Task objective:
Report every line of the records below that includes the string "password".

Material shown:
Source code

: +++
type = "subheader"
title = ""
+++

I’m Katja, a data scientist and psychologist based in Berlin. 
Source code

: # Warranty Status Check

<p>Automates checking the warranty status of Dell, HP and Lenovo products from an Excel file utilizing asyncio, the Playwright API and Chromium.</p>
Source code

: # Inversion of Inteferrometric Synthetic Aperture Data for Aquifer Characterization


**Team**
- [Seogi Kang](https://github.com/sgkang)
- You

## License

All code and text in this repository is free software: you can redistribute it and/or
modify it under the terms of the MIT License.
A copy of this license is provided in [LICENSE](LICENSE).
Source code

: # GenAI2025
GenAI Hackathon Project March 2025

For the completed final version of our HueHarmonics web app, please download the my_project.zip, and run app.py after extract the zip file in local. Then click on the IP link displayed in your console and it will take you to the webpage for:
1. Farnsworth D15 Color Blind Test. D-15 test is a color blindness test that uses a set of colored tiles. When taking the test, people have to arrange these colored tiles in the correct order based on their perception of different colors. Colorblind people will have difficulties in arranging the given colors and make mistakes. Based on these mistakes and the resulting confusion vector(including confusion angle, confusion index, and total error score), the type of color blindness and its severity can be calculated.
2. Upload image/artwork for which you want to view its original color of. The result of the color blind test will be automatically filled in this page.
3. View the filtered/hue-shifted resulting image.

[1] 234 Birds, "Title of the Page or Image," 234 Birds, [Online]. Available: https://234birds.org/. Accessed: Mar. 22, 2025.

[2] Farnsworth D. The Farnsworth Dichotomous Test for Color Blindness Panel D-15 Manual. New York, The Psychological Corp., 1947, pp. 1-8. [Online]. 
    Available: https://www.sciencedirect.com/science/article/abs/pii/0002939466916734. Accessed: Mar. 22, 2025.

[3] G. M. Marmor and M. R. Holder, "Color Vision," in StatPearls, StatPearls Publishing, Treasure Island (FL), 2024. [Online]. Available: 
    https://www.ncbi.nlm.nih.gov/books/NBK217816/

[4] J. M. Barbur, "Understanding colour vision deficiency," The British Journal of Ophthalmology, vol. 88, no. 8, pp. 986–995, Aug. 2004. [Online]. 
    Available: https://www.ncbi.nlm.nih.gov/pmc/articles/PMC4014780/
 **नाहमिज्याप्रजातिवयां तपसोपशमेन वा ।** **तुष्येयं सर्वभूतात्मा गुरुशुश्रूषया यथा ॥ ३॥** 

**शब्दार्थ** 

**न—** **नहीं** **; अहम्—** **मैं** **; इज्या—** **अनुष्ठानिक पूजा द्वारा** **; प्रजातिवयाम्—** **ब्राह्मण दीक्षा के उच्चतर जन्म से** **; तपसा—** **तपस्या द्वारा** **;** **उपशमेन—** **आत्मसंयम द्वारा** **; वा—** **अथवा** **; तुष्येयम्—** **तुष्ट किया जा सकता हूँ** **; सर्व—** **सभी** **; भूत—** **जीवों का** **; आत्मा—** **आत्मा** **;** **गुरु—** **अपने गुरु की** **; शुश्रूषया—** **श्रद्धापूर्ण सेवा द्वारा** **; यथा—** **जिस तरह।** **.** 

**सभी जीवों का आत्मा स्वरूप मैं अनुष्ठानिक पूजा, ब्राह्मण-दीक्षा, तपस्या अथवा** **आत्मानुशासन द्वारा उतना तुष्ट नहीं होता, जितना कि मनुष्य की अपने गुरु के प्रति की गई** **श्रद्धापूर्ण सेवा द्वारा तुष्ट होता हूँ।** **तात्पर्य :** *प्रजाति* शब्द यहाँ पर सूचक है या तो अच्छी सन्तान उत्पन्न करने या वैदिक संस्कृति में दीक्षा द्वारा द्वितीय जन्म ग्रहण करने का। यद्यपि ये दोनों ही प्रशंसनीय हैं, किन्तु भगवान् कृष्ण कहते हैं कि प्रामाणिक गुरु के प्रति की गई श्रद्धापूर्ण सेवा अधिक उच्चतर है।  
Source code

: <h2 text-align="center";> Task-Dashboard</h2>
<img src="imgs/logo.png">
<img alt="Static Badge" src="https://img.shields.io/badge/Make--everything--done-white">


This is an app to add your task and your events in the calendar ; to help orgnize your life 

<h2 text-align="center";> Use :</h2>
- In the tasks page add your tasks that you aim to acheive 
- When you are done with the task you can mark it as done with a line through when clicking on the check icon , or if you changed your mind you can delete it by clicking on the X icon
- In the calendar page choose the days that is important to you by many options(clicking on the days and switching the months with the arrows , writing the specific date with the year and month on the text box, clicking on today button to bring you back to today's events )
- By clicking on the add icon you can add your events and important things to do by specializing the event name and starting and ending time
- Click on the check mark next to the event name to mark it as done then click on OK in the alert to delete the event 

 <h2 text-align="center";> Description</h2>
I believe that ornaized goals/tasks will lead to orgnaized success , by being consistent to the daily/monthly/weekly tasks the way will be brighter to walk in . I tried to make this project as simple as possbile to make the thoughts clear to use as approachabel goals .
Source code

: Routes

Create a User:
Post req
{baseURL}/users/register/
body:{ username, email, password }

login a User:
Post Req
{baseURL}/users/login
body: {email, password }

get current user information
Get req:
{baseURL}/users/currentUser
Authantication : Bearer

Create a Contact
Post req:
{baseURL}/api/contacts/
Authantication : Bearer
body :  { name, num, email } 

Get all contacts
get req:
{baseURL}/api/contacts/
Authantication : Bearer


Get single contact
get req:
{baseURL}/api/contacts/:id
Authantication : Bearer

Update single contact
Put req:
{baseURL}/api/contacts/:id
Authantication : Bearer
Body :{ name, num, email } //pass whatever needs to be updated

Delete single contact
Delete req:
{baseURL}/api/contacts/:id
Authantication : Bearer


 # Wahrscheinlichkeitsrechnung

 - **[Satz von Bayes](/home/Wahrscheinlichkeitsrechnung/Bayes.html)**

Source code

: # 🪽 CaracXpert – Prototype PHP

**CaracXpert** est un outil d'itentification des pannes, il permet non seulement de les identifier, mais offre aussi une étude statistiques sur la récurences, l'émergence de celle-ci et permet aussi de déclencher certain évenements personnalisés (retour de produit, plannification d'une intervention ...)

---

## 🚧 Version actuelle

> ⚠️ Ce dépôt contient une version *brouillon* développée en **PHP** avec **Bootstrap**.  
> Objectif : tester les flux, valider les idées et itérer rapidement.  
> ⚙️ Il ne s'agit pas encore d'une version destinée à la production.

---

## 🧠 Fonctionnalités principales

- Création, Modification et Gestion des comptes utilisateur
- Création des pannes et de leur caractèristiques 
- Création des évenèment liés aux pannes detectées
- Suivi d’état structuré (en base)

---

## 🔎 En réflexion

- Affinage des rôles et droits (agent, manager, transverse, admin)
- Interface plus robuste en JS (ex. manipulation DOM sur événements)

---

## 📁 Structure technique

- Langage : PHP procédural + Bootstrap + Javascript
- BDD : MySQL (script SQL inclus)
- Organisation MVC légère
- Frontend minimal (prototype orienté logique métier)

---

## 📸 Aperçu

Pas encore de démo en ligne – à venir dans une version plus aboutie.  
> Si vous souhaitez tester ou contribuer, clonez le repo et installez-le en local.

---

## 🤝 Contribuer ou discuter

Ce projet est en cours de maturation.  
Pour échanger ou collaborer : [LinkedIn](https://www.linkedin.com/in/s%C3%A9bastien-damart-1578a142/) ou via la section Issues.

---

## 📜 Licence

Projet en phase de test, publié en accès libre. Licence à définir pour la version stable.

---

Exercise output:
body:{ username, email, password }
body: {email, password }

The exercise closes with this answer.